Spotless will be sold through the same multi-level marketing structure Rodan + Fields uses across its other products, despite its pitfalls. Company executives continue to champion their business model as a way to help customers find the right products, and to offer women a simple path to running a business.
Proactiv took off when doctors Rodan and Fields created a licensing deal with infomercial company Guthy-Renker in 1995 to sell Proactiv through the television advertisements that featured celebrities like Jessica Simpson and Vanessa Williams. Proactiv became one of Guthy-Renker’s most successful products, bringing in a reported $1 billion in sales in 2015. In March 2016, when Guthy-Renker entered into a joint venture with Nestle to expand Proactiv’s international sales, Rodan and Fields sold their remaining rights to Proactiv royalties for a lump sum, for a dollar amount that was not disclosed.
The new acne product from Rodan + Fields will face a host of competitors, including Johnson & Johnson (Neutrogena, Clean & Clear, and Aveeno), Reckitt Benckiser (Clearasil) and Unilever (St. Ives). However, Rodan+Fields is already the top seller of skin care sets, ahead of Nestle (with Proactiv) and Guthy-Renker (with Meaningful Beauty), according to Euromonitor. Rodan + Fields’ Unblemish adult acne set, which also treats wrinkles, was the fastest growing skin care kit in 2017, according to Euromonitor’s most recent data. Rodan + Fields’ multistep regimen kits range from about $170 to $200 for a two-month supply.

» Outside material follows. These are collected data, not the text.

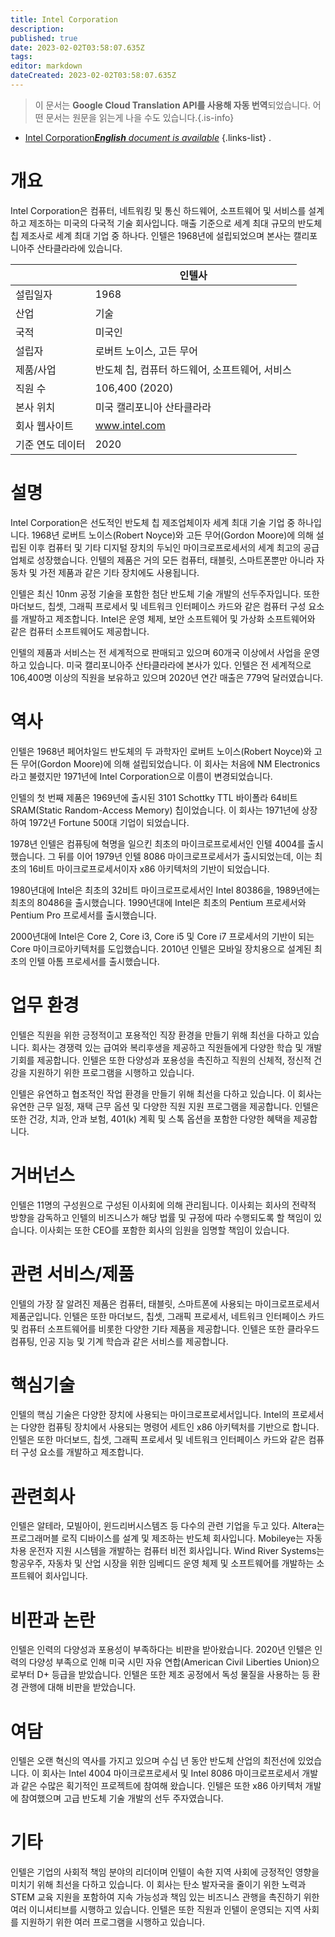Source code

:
 ```yaml
---
title: Intel Corporation
description: 
published: true
date: 2023-02-02T03:58:07.635Z
tags: 
editor: markdown
dateCreated: 2023-02-02T03:58:07.635Z
---
```


> 이 문서는 **Google Cloud Translation API를 사용해 자동 번역**되었습니다.
어떤 문서는 원문을 읽는게 나을 수도 있습니다.{.is-info}



- [Intel Corporation***English** document is available*](/en/Knowledge-base/Dictionary/Company/intel-corporation)
{.links-list}
.

# 개요
Intel Corporation은 컴퓨터, 네트워킹 및 통신 하드웨어, 소프트웨어 및 서비스를 설계하고 제조하는 미국의 다국적 기술 회사입니다. 매출 기준으로 세계 최대 규모의 반도체 칩 제조사로 세계 최대 기업 중 하나다. 인텔은 1968년에 설립되었으며 본사는 캘리포니아주 산타클라라에 있습니다.

| | 인텔사 |
|-|-------------------|
| 설립일자 | 1968 |
| 산업 | 기술 |
| 국적 | 미국인 |
| 설립자 | 로버트 노이스, 고든 무어 |
| 제품/사업 | 반도체 칩, 컴퓨터 하드웨어, 소프트웨어, 서비스 |
| 직원 수 | 106,400 (2020) |
| 본사 위치 | 미국 캘리포니아 산타클라라 |
| 회사 웹사이트 | www.intel.com |
| 기준 연도 데이터 | 2020 |

# 설명
Intel Corporation은 선도적인 반도체 칩 제조업체이자 세계 최대 기술 기업 중 하나입니다. 1968년 로버트 노이스(Robert Noyce)와 고든 무어(Gordon Moore)에 의해 설립된 이후 컴퓨터 및 기타 디지털 장치의 두뇌인 마이크로프로세서의 세계 최고의 공급업체로 성장했습니다. 인텔의 제품은 거의 모든 컴퓨터, 태블릿, 스마트폰뿐만 아니라 자동차 및 가전 제품과 같은 기타 장치에도 사용됩니다.

인텔은 최신 10nm 공정 기술을 포함한 첨단 반도체 기술 개발의 선두주자입니다. 또한 마더보드, 칩셋, 그래픽 프로세서 및 네트워크 인터페이스 카드와 같은 컴퓨터 구성 요소를 개발하고 제조합니다. Intel은 운영 체제, 보안 소프트웨어 및 가상화 소프트웨어와 같은 컴퓨터 소프트웨어도 제공합니다.

인텔의 제품과 서비스는 전 세계적으로 판매되고 있으며 60개국 이상에서 사업을 운영하고 있습니다. 미국 캘리포니아주 산타클라라에 본사가 있다. 인텔은 전 세계적으로 106,400명 이상의 직원을 보유하고 있으며 2020년 연간 매출은 779억 달러였습니다.

# 역사
인텔은 1968년 페어차일드 반도체의 두 과학자인 로버트 노이스(Robert Noyce)와 고든 무어(Gordon Moore)에 의해 설립되었습니다. 이 회사는 처음에 NM Electronics라고 불렸지만 1971년에 Intel Corporation으로 이름이 변경되었습니다.

인텔의 첫 번째 제품은 1969년에 출시된 3101 Schottky TTL 바이폴라 64비트 SRAM(Static Random-Access Memory) 칩이었습니다. 이 회사는 1971년에 상장하여 1972년 Fortune 500대 기업이 되었습니다.

1978년 인텔은 컴퓨팅에 혁명을 일으킨 최초의 마이크로프로세서인 인텔 4004를 출시했습니다. 그 뒤를 이어 1979년 인텔 8086 마이크로프로세서가 출시되었는데, 이는 최초의 16비트 마이크로프로세서이자 x86 아키텍처의 기반이 되었습니다.

1980년대에 Intel은 최초의 32비트 마이크로프로세서인 Intel 80386을, 1989년에는 최초의 80486을 출시했습니다. 1990년대에 Intel은 최초의 Pentium 프로세서와 Pentium Pro 프로세서를 출시했습니다.

2000년대에 Intel은 Core 2, Core i3, Core i5 및 Core i7 프로세서의 기반이 되는 Core 마이크로아키텍처를 도입했습니다. 2010년 인텔은 모바일 장치용으로 설계된 최초의 인텔 아톰 프로세서를 출시했습니다.

# 업무 환경
인텔은 직원을 위한 긍정적이고 포용적인 직장 환경을 만들기 위해 최선을 다하고 있습니다. 회사는 경쟁력 있는 급여와 복리후생을 제공하고 직원들에게 다양한 학습 및 개발 기회를 제공합니다. 인텔은 또한 다양성과 포용성을 촉진하고 직원의 신체적, 정신적 건강을 지원하기 위한 프로그램을 시행하고 있습니다.

인텔은 유연하고 협조적인 작업 환경을 만들기 위해 최선을 다하고 있습니다. 이 회사는 유연한 근무 일정, 재택 근무 옵션 및 다양한 직원 지원 프로그램을 제공합니다. 인텔은 또한 건강, 치과, 안과 보험, 401(k) 계획 및 스톡 옵션을 포함한 다양한 혜택을 제공합니다.

# 거버넌스
인텔은 11명의 구성원으로 구성된 이사회에 의해 관리됩니다. 이사회는 회사의 전략적 방향을 감독하고 인텔의 비즈니스가 해당 법률 및 규정에 따라 수행되도록 할 책임이 있습니다. 이사회는 또한 CEO를 포함한 회사의 임원을 임명할 책임이 있습니다.

# 관련 서비스/제품
인텔의 가장 잘 알려진 제품은 컴퓨터, 태블릿, 스마트폰에 사용되는 마이크로프로세서 제품군입니다. 인텔은 또한 마더보드, 칩셋, 그래픽 프로세서, 네트워크 인터페이스 카드 및 컴퓨터 소프트웨어를 비롯한 다양한 기타 제품을 제공합니다. 인텔은 또한 클라우드 컴퓨팅, 인공 지능 및 기계 학습과 같은 서비스를 제공합니다.

# 핵심기술
인텔의 핵심 기술은 다양한 장치에 사용되는 마이크로프로세서입니다. Intel의 프로세서는 다양한 컴퓨팅 장치에서 사용되는 명령어 세트인 x86 아키텍처를 기반으로 합니다. 인텔은 또한 마더보드, 칩셋, 그래픽 프로세서 및 네트워크 인터페이스 카드와 같은 컴퓨터 구성 요소를 개발하고 제조합니다.

# 관련회사
인텔은 알테라, 모빌아이, 윈드리버시스템즈 등 다수의 관련 기업을 두고 있다. Altera는 프로그래머블 로직 디바이스를 설계 및 제조하는 반도체 회사입니다. Mobileye는 자동차용 운전자 지원 시스템을 개발하는 컴퓨터 비전 회사입니다. Wind River Systems는 항공우주, 자동차 및 산업 시장을 위한 임베디드 운영 체제 및 소프트웨어를 개발하는 소프트웨어 회사입니다.

# 비판과 논란
인텔은 인력의 다양성과 포용성이 부족하다는 비판을 받아왔습니다. 2020년 인텔은 인력의 다양성 부족으로 인해 미국 시민 자유 연합(American Civil Liberties Union)으로부터 D+ 등급을 받았습니다. 인텔은 또한 제조 공정에서 독성 물질을 사용하는 등 환경 관행에 대해 비판을 받았습니다.

# 여담
인텔은 오랜 혁신의 역사를 가지고 있으며 수십 년 동안 반도체 산업의 최전선에 있었습니다. 이 회사는 Intel 4004 마이크로프로세서 및 Intel 8086 마이크로프로세서 개발과 같은 수많은 획기적인 프로젝트에 참여해 왔습니다. 인텔은 또한 x86 아키텍처 개발에 참여했으며 고급 반도체 기술 개발의 선두 주자였습니다.

# 기타
인텔은 기업의 사회적 책임 분야의 리더이며 인텔이 속한 지역 사회에 긍정적인 영향을 미치기 위해 최선을 다하고 있습니다. 이 회사는 탄소 발자국을 줄이기 위한 노력과 STEM 교육 지원을 포함하여 지속 가능성과 책임 있는 비즈니스 관행을 촉진하기 위한 여러 이니셔티브를 시행하고 있습니다. 인텔은 또한 직원과 인텔이 운영되는 지역 사회를 지원하기 위한 여러 프로그램을 시행하고 있습니다.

“Innovation can take many forms, but in the end, consumers will choose the brands that work,” Fatima Linares, research manager at Euromonitor said in an email. “Efficacy is key in these types of products.”
Proactiv innovated by treating the individual’s entire face instead of spot-treating with harsh chemicals. Rodan + Fields’ chief scientific officer Timothy Falla said Spotless is “revolutionary” because it delivers a patent-pending benzoyl peroxide treatment that helps keep oxygen in skin pores, which balances the skin and makes it difficult for pimples to form. Rodan and Fields were adamant about creating a two-step system after learning from Proactiv that most teens won’t use all three steps.
The doctors say the success of Spotless will hinge on the efficacy of the product and the power of selling through consultants, deflecting questions about the business opportunity to their CEO.
"We’re devoted to purpose,” Rodan said. “We’re not business people devoted to profits.”